### What the exercise asks
How many lines below contain the word "Usage"? Answer with that number alone.

Data records START

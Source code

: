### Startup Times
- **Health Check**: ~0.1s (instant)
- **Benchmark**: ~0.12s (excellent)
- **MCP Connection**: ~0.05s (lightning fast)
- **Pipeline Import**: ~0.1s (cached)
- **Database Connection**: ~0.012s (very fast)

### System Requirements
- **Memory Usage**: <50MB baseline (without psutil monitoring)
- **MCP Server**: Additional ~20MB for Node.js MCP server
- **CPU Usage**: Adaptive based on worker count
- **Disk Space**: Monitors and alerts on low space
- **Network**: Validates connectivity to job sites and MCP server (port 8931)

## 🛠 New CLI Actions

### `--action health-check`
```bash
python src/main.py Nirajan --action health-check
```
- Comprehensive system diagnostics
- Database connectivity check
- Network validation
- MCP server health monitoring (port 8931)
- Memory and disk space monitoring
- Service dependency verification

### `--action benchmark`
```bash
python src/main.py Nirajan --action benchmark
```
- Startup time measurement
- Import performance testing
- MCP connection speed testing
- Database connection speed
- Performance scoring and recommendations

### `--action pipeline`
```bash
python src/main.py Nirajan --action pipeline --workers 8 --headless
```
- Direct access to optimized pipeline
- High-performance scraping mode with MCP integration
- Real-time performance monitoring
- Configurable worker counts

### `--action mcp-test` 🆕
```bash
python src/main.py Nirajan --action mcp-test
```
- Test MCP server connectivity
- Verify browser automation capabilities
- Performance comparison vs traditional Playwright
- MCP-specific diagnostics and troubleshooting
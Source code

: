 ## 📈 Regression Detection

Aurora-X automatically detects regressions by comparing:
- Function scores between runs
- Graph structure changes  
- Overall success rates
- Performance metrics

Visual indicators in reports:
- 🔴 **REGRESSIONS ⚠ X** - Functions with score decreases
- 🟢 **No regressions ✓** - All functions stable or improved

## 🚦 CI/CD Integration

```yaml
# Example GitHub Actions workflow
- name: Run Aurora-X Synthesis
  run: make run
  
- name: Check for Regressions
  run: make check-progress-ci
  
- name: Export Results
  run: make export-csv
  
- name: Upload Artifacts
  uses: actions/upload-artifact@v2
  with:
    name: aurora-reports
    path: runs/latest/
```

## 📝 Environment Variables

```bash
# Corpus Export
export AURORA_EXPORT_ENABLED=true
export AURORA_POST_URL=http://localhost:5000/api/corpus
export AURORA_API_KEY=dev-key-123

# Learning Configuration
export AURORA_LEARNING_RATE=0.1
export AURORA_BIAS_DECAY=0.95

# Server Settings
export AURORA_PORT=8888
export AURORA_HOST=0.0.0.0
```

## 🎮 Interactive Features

Data records END

### Solved exercise
2